OO 1. All users with Opt-Out property are processed under one client identifier

Hits from clients with active Opt-Out are processed under one ID. These hits are collected in the transaction data of a client. Just as more than one real client generates usage under this ID, a unique mapping is no more possible.


OO 2. Requests of clients with Opt-Out property are rejected (resp. are not passed farther than protocol level)

intensification of 00 1.: Hits from clients with this property are responded correctly by the systems, but are not protocolled.

In this case all hits of those clients are ignored. No usage values are generated.


Anonymization through shortening of IP4 adress

For the anonymization of the requests the IP4 adresses should be shortened by the less significant bits. This leads to a reduction of resolution accuracy of this address by the factor 2^number of bits (this number of clients/computers could be hidden behind the shortened address). There are two places in the system where this shortage could be conducted. -----

IP 1. Shortage on protocol level

In this case the addresses are stored only for the duration of communication with the requesting computer. All following components do only receive the shortened address. Affected are all log files, all mappings and the signature generation.

With the data entry in the boxes the last bits of the IP4 address is set on value 0.
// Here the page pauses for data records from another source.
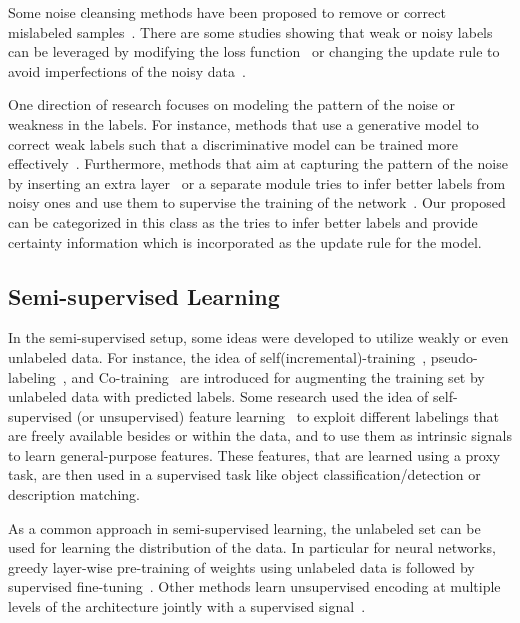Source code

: Some noise cleansing methods have been proposed to remove or correct mislabeled samples~\citep{Brodley:1999}.
There are some studies showing that weak or noisy labels can be leveraged by modifying the loss function~\citep{reed2014training, Patrini:2016, patrini2016loss, Vahdat:2017} or changing the update rule to avoid imperfections of the noisy data~\citep{malach2017decoupling, Dehghani:2017:nips_metalearn, Dehghani:2017avoiding}.  

One direction of research focuses on modeling the pattern of the noise or weakness in the labels. For instance, methods that use a generative model to correct weak labels such that a discriminative model can be trained more effectively~\citep{Ratner:2016,Rekatsinas:2017,Varma:2017}.
Furthermore, methods that aim at capturing the pattern of the noise by inserting an extra layer~\citep{goldberger2016training} or a separate module tries to infer better labels from noisy ones and use them to supervise the training of the network~\citep{Sukhbaatar:2014,Veit:2017, Dehghani:2017:nips_metalearn}. Our proposed \fwl can be categorized in this class as the \tch tries to infer better labels and provide certainty information which is incorporated as the update rule for the \std model.

\subsection{Semi-\:supervised Learning}
In the semi-supervised setup, some ideas were developed to utilize weakly or even unlabeled data. For instance, the idea of self(incremental)-training~\citep{Rosenberg:2005}, pseudo-labeling~\citep{Lee:2013,Hinton:2015}, and Co-training~\citep{Blum:1998} are introduced for augmenting the training set by unlabeled data with predicted labels.
Some research used the idea of self-supervised (or unsupervised) feature learning~\citep{noroozi2016unsupervised,dosovitskiy2016discriminative,donahue2016adversarial} to exploit different labelings that are freely available besides or within the data, and to use them as intrinsic signals to learn general-purpose features. These features, that are learned using a proxy task, are then used in a supervised task like object classification/detection or description matching.

As a common approach in semi-supervised learning, the unlabeled set can be used for learning the distribution of the data. In particular for neural networks, greedy layer-wise pre-training of weights using unlabeled data is followed by supervised fine-tuning~\citep{Hinton:2006,Deriu:2017,Severyn:2015:SemEval,Severyn:2015:SIGIR,Go:2009}. Other methods learn unsupervised encoding at multiple levels of the architecture jointly with a supervised signal~\citep{Ororbia:2015,Weston:2012}.


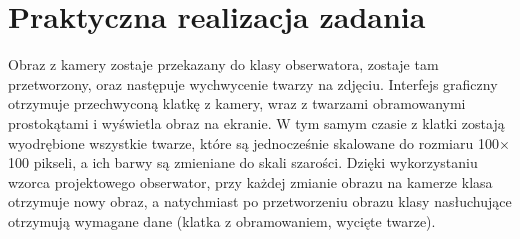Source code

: \section{Praktyczna realizacja zadania}
Obraz z kamery zostaje przekazany do klasy obserwatora, zostaje tam przetworzony, oraz następuje wychwycenie twarzy na zdjęciu. Interfejs graficzny otrzymuje przechwyconą klatkę z kamery, wraz z twarzami obramowanymi prostokątami i wyświetla obraz na ekranie. W tym samym czasie z klatki zostają wyodrębione wszystkie twarze, które są jednocześnie skalowane do rozmiaru 100\begin{math}\times\end{math}100 pikseli, a ich barwy są zmieniane do skali szarości. Dzięki wykorzystaniu wzorca projektowego obserwator, przy każdej zmianie obrazu na kamerze klasa otrzymuje nowy obraz, a natychmiast po przetworzeniu obrazu klasy nasłuchujące otrzymują wymagane dane (klatka z obramowaniem, wycięte twarze).


\pagebreak[4]
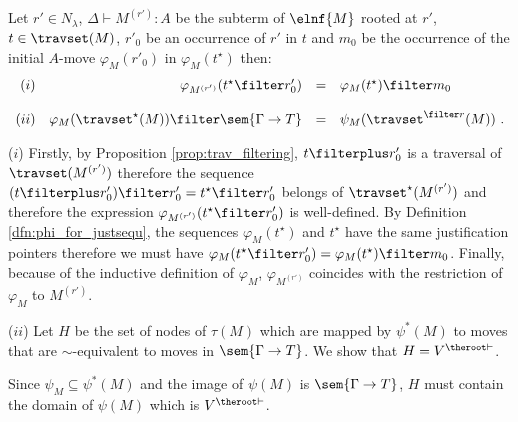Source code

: \begin{lemma}
\label{lem:varphi_filter} Let $r'\in N_\lambda$, $\Delta \vdash M^{(r')} :
A$ be the subterm of $\elnf{M}$ rooted at $r'$, $t\in\travset(M)$,
$r'_0$ be an occurrence of $r'$ in $t$ and $m_0$ be the occurrence
of the initial $A$-move $\varphi_M(r'_0)$ in $\varphi_M(t^\star)$ then:
$$\begin{array}{rrcl}
(i)& \varphi_{M^{(r')}}(t^\star \filter r'_0) &=& \varphi_M(t^\star) \filter m_0 \\ \\
(ii) & \varphi_M(\travset^\star(M)) \filter \sem{\Gamma \rightarrow T} &=& \psi_M(\travset^{\filter r}(M))\ .
\end{array}
$$
\end{lemma}
\proof ($i$) Firstly, by Proposition \ref{prop:trav_filtering},
$t\filterplus r'_0$ is a traversal of $\travset(M^{(r')})$ therefore
the sequence $(t\filterplus r'_0) \filter r'_0 = t^\star \filter
r'_0$ belongs of $\travset^\star(M^{(r')})$ and therefore the
expression $\varphi_{M^{(r')}}(t^\star \filter r'_0)$ is
well-defined. By Definition \ref{dfn:phi_for_justsequ}, the
sequences $\varphi_M(t^\star)$ and $t^\star$ have the same
justification pointers therefore
 we must have $\varphi_{M}(t^\star \filter r'_0) = \varphi_M(t^\star) \filter m_0$. Finally, because of the inductive definition of $\varphi_{M}$, $\varphi_{M^{(r')}}$ coincides with
the restriction of $\varphi_{M}$ to $M^{(r')}$.


($ii$) Let $H$ be the set of nodes of $\tau(M)$ which are mapped by
$\psi^*(M)$ to moves that are $\sim$-equivalent to moves in
$\sem{\Gamma \rightarrow T}$. We show that $H = V^{\theroot\vdash}$.

Since $\psi_M \subseteq \psi^*(M)$ and the image of $\psi(M)$ is
$\sem{\Gamma \rightarrow T}$, $H$ must contain the domain of
$\psi(M)$ which is $V^{\theroot\vdash}$.

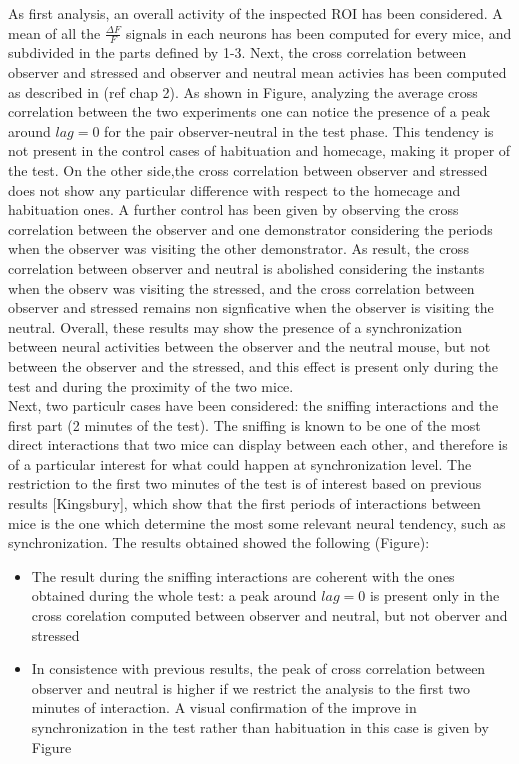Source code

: \documentclass[a4paper]{article}
\begin{document}
As first analysis, an overall activity of the inspected ROI has been considered. A mean of all the $\frac{\Delta F}{F}$ signals in each neurons has been computed for every mice, and subdivided in the parts defined by 1-3. Next, the cross correlation between observer and stressed and observer and neutral mean activies has been computed as described in (ref chap 2). As shown in Figure, analyzing the average cross correlation between the two experiments one can notice the presence of a peak around $ lag=0 $ for the pair observer-neutral in the test phase. This tendency is not present in the control cases of habituation and homecage, making it proper of the test. On the other side,the cross correlation between observer and stressed does not show any particular difference with respect to the homecage and habituation ones. A further control has been given by observing the cross correlation between the observer and one demonstrator considering the periods when the observer was visiting the other demonstrator. As result, the cross correlation between observer and neutral is abolished considering the instants when the observ was visiting the stressed, and the cross correlation between observer and stressed remains non signficative when the observer is visiting the neutral. Overall, these results may show the presence of a synchronization between neural activities between the observer and the neutral mouse, but not between the observer and the stressed, and this effect is present only during the test and during the proximity of the two mice.\\
Next, two particulr cases have been considered: the sniffing interactions and the first part (2 minutes of the test). The sniffing is known to be one of the most direct interactions that two mice can display between each other, and therefore is of a particular interest for what could happen at synchronization level. The restriction to the first two minutes of the test is of interest based on previous results [Kingsbury], which show that the first periods of interactions between mice is the one which determine the most some relevant neural tendency, such as synchronization. The results obtained showed the following (Figure):

\begin{itemize}
	\item The result during the sniffing interactions are coherent with the ones obtained during the whole test: a peak around $lag=0$ is present only in the cross corelation computed between observer and neutral, but not oberver and stressed
	
	\item In consistence with previous results, the peak of cross correlation between observer and neutral is higher if we restrict the analysis to the first two minutes of interaction. A visual confirmation of the improve in synchronization in the test rather than habituation in this case is given by Figure
	
\end{itemize}
\end{document}
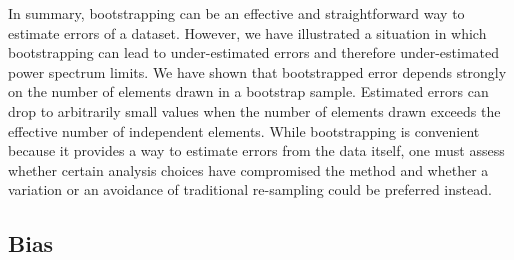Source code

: \documentclass[preprint2,numberedappendix,tighten]{aastex6}  %
\begin{document}
In summary, bootstrapping can be an effective and straightforward way to estimate errors of a dataset. However, we have 
illustrated a situation in which bootstrapping can lead to under-estimated errors and therefore under-estimated power spectrum limits. We have shown that 
bootstrapped error depends strongly on the number of elements drawn in a bootstrap sample. Estimated errors can drop to 
arbitrarily small values when the number of elements drawn exceeds the effective number of independent elements. 
While bootstrapping is convenient because it provides a way to estimate errors from the data itself, one must assess whether certain 
analysis choices have compromised the method and whether a variation or an avoidance of traditional re-sampling could be preferred instead.



\subsection{Bias}
\label{sec:BiasOverview}
\end{document}
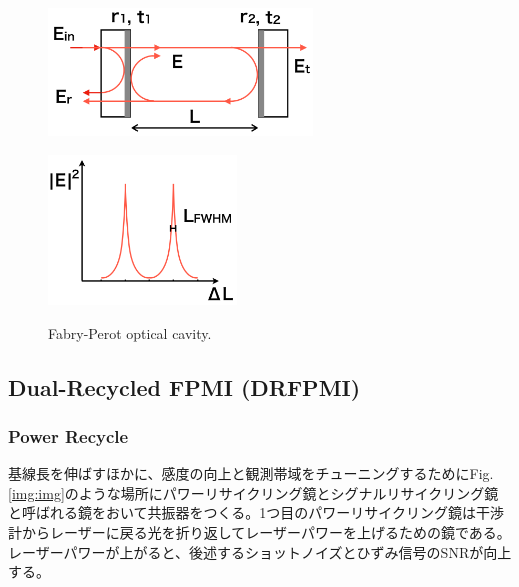 \begin{figure}[h]
  \begin{minipage}[b]{0.5\hsize}
    \begin{center}   
      \includegraphics[width=7cm]{./img_chap1/img133a.png}
       \label{img:img133a}
    \end{center}
  \end{minipage}\hspace{3pt}
  \begin{minipage}[b]{0.5\hsize}
    \begin{center}   
      \includegraphics[width=5cm]{./img_chap1/img133b.png}
       \label{img:img133b}
    \end{center}    
  \end{minipage}
  \caption{Fabry-Perot optical cavity.}
\end{figure}


\subsection{Dual-Recycled FPMI (DRFPMI)}
\subsubsection{Power Recycle}
基線長を伸ばすほかに、感度の向上と観測帯域をチューニングするためにFig.\ref{img:img}のような場所にパワーリサイクリング鏡とシグナルリサイクリング鏡と呼ばれる鏡をおいて共振器をつくる\cite{meers1988recycling}。1つ目のパワーリサイクリング鏡は干渉計からレーザーに戻る光を折り返してレーザーパワーを上げるための鏡である。レーザーパワーが上がると、後述するショットノイズとひずみ信号のSNRが向上する。
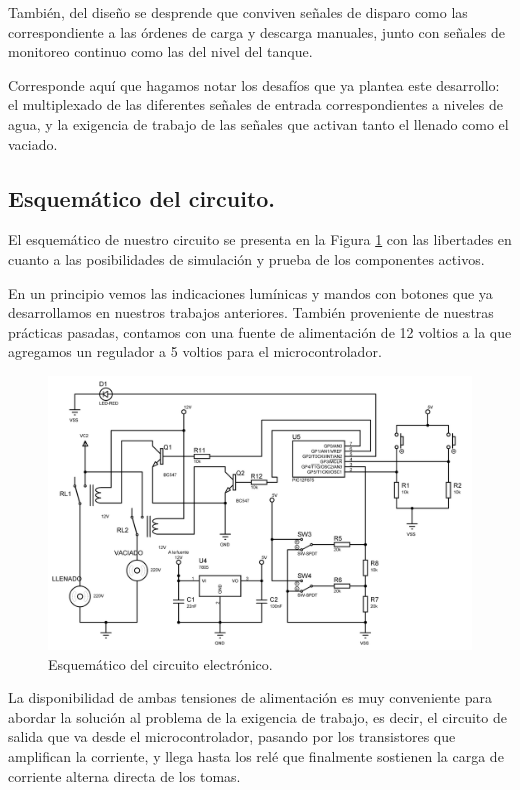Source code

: \documentclass[a4paper]{article}
\begin{document}
También, del diseño se desprende que conviven señales de 
disparo como las correspondiente a las órdenes de carga y
descarga manuales, junto con señales de monitoreo continuo
como las del nivel del tanque.

Corresponde aquí que hagamos notar los desafíos que ya 
plantea este desarrollo: el multiplexado de las diferentes
señales de entrada correspondientes a niveles de agua, y 
la exigencia de trabajo de las señales que activan tanto el
llenado como el vaciado.

\subsection{Esquemático del circuito.}

El esquemático de nuestro circuito se presenta en la Figura
\ref{fig:esquematico} con las libertades en cuanto a las
posibilidades de simulación y prueba de los componentes 
activos.

En un principio vemos las indicaciones lumínicas y mandos 
con botones que ya desarrollamos en nuestros trabajos 
anteriores. También proveniente de nuestras prácticas
pasadas, contamos con una fuente de alimentación de 12 
voltios a la que agregamos un regulador a 5 voltios para el 
microcontrolador.

\begin{figure}[h]\centering
    \includegraphics[width=\textwidth]{tp3.jpg}
    \caption{Esquemático del circuito electrónico.}
    \label{fig:esquematico}
\end{figure}

La disponibilidad de ambas tensiones de alimentación es 
muy conveniente para abordar la solución al problema de 
la exigencia de trabajo, es decir, el circuito de salida 
que va desde el microcontrolador, pasando por los 
transistores que amplifican la corriente, y llega hasta 
los relé que finalmente sostienen la carga de corriente 
alterna directa de los tomas. 
\end{document}
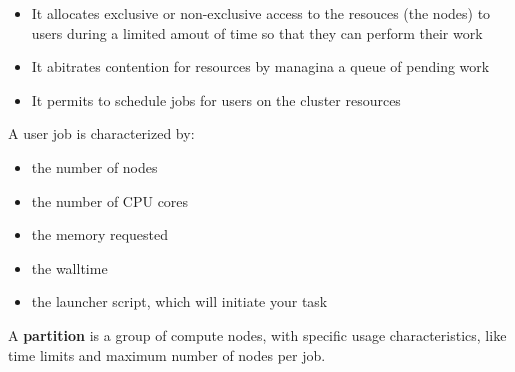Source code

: \begin{itemize}
    \item It allocates exclusive or non-exclusive access to the resouces (the nodes) to users during a limited amout of time so that they can perform their work
    \item It abitrates contention for resources by managina a queue of pending work 
    \item It permits to schedule jobs for users on the cluster resources 
\end{itemize}

A user job is characterized by:
\begin{itemize}
    \item the number of nodes 
    \item the number of CPU cores 
    \item the memory requested 
    \item the walltime 
    \item the launcher script, which will initiate your task 
\end{itemize}

A \textbf{partition} is a group of compute nodes, with specific usage characteristics, like time limits and maximum number of nodes per job.

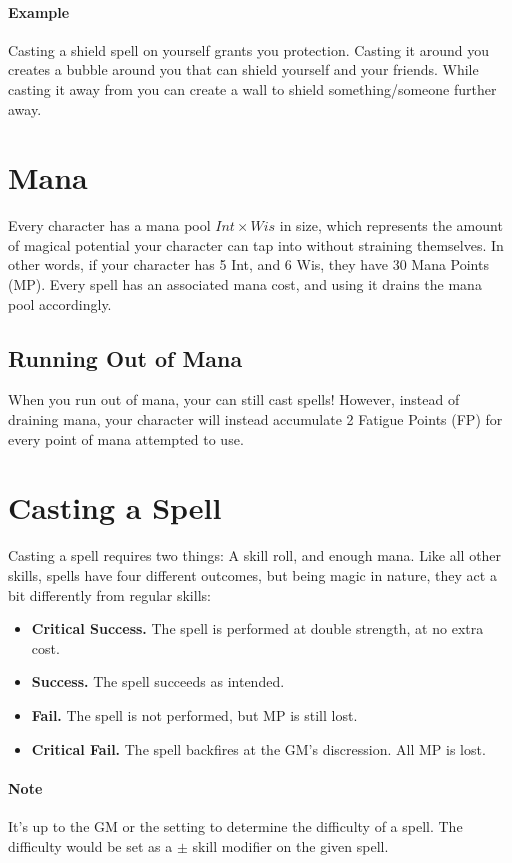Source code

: \paragraph{Example} Casting a shield spell on yourself grants you protection.
Casting it around you creates a bubble around you that can shield yourself and your friends.
While casting it away from you can create a wall to shield something/someone further away.

\section{Mana}\label{sec:mana}
Every character has a mana pool $Int \times Wis$ in size, which represents the amount of magical potential your character can tap into without straining themselves.
In other words, if your character has 5 Int, and 6 Wis, they have 30 Mana Points (MP).
Every spell has an associated mana cost, and using it drains the mana pool accordingly.

\subsection{Running Out of Mana}
When you run out of mana, your can still cast spells!
However, instead of draining mana, your character will instead accumulate 2 Fatigue Points (FP) for every point of mana attempted to use.

\section{Casting a Spell}
Casting a spell requires two things: A skill roll, and enough mana.
Like all other skills, spells have four different outcomes, but being magic in nature, they act a bit differently from regular skills:
\begin{itemize}
\item \textbf{Critical Success.} The spell is performed at double strength, at no extra cost.
\item \textbf{Success.} The spell succeeds as intended.
\item \textbf{Fail.} The spell is not performed, but MP is still lost.
\item \textbf{Critical Fail.} The spell backfires at the GM's discression. All MP is lost.
\end{itemize}

\paragraph{Note} It's up to the GM or the setting to determine the difficulty of a spell.
The difficulty would be set as a $\pm$ skill modifier on the given spell.

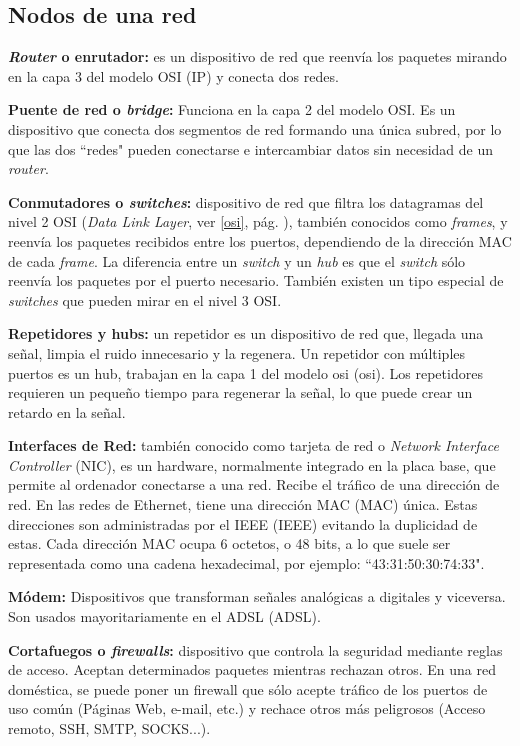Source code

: \documentclass[a4paper, 11pt, twoside]{report} %
\newcommand{\acr}[1]{\acrshort{#1} (\acrlong{#1})}
\begin{document}
\subsection{Nodos de una red}
\begin{description}
\item \textbf{\textit{Router} o enrutador:} es un dispositivo de red que reenvía los paquetes mirando en la capa 3 del modelo OSI (IP) y conecta dos redes.
\item \textbf{Puente de red o \textit{bridge}:} Funciona en la capa 2 del modelo OSI. Es un dispositivo que conecta dos segmentos de red formando una única subred, por lo que las dos ``redes" pueden conectarse e intercambiar datos sin necesidad de un \textit{router}.
\item \textbf{Conmutadores o \textit{switches}:} dispositivo de red que filtra los datagramas del nivel 2 OSI (\textit{Data Link Layer}, ver \ref{osi}, pág. \pageref{osi}), también conocidos como \textit{frames}, y reenvía los paquetes recibidos entre los puertos, dependiendo de la dirección MAC de cada \textit{frame}. La diferencia entre un \textit{switch} y un \textit{hub} es que el \textit{switch} sólo reenvía los paquetes por el puerto necesario. También existen un tipo especial de \textit{switches} que pueden mirar en el nivel 3 OSI.
\item \textbf{Repetidores y hubs:} un repetidor es un dispositivo de red que, llegada una señal, limpia el ruido innecesario y la regenera. Un repetidor con múltiples puertos es un hub, trabajan en la capa 1 del modelo \acr{osi}. Los repetidores requieren un pequeño tiempo para regenerar la señal, lo que puede crear un retardo en la señal.
\item \textbf{Interfaces de Red:} también conocido como tarjeta de red o \textit{Network Interface Controller} (NIC), es un \gls{hardware}, normalmente integrado en la placa base, que permite al ordenador conectarse a una red. Recibe el tráfico de una dirección de red. En las redes de Ethernet, tiene una dirección \acr{MAC} única. Estas direcciones son administradas por el \acr{IEEE} evitando la duplicidad de estas. Cada dirección MAC ocupa 6 octetos, o 48 bits, a lo que suele ser representada como una cadena hexadecimal, por ejemplo: ``43:31:50:30:74:33".
\item \textbf{Módem:} Dispositivos que transforman señales analógicas a digitales y viceversa. Son usados mayoritariamente en el \acr{ADSL}.
\item \textbf{Cortafuegos o \textit{firewalls}:} dispositivo que controla la seguridad mediante reglas de acceso. Aceptan determinados paquetes mientras rechazan otros. En una red doméstica, se puede poner un firewall que sólo acepte tráfico de los puertos de uso común (Páginas Web, e-mail, etc.) y rechace otros más peligrosos (Acceso remoto, SSH, SMTP, SOCKS...).
\end{description}
\end{document}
A storage or processing of the entire address farther that the duration of the technical request does not happen.

Effects

  1. The protocol of entry data (log files) does not show the entire address anymore
  2. mappings over address maps generate more vague results
  3. The signature generation produces different signatures

Because the signature generation delivers different results due to the changed IP address, also the client resolution of the following components is changed. The clients which are identified via signature or signature-cookie-pair will be regenerated in the moment of change. To ease this effect the algorithm can be set to "trivial" in the resolution mechanism. This algorithm does not consider any correlations between cookie and signature. It decides to use either cookie or signature for identification and uses the cookie if existing.


IP 2. Shortage by further processing

In this case the addresses are shortened via the respective component before processing. This happens within the respective components, wherby a selection is possible. This means the shortage may happen in the log stream and during the mappings. The signature generation in this case may happen as usual.

A shortage of the address before the signature generation will have influence on the visits  (probably slight) and the clients (relevant until severely). In the last case a change of the identification algorithm should be conducted: the identification is done via cookie and via signature (if the cookie does not exist). Combinations are not considered anymore. So the effects hopefully get reduced (proxy recognition and cookie change are not considered here anymore).


Effects on IP address shortage

Besides the signature generation the IP address is used for the resolution of the client's geographic origin. Here IP addresses are mapped on domestic and abroad. Due to the fact, that in case of a shortage of IP addresses, biases are expected, an analysis in this mapping files was made. Domestic files (the IP range in the mapping data, with mapping on Germany) was investigated concerning the overlapping data after the shortage (which now point abroad). In this investigation the whole affected ranges were marked as "overlapping", not only the effected part ranges. Furthermore the distinction was made concerning the interval size but not concerning the usage intensity of the single ranges.

Therefore in case of a shortage by one octed the result shows the 8 less significant bits, a part of ambiguous parts of approximately 8% in case of a shortage by 8 bit. In case of a state resolution an additional part of approximately 6% with ambiguous parts (in domestic) needs to be added.

An investigation from which number of shortened parts, which number of ambiguity occurs, shows a leap of less than 1% with a shortage from 3 bit to 8% with a shortage from 4 bit or more.

To reach a best possible ratio between data protection and resolution accuracy, the IP address could (concerning the results described above) be shortened by 3 bit generally. Because this could not be enough to reach a total anonymization of the signature, the IP address during (pre-) generation of signature could be shortened by farther 5 bits by 8 bit in total.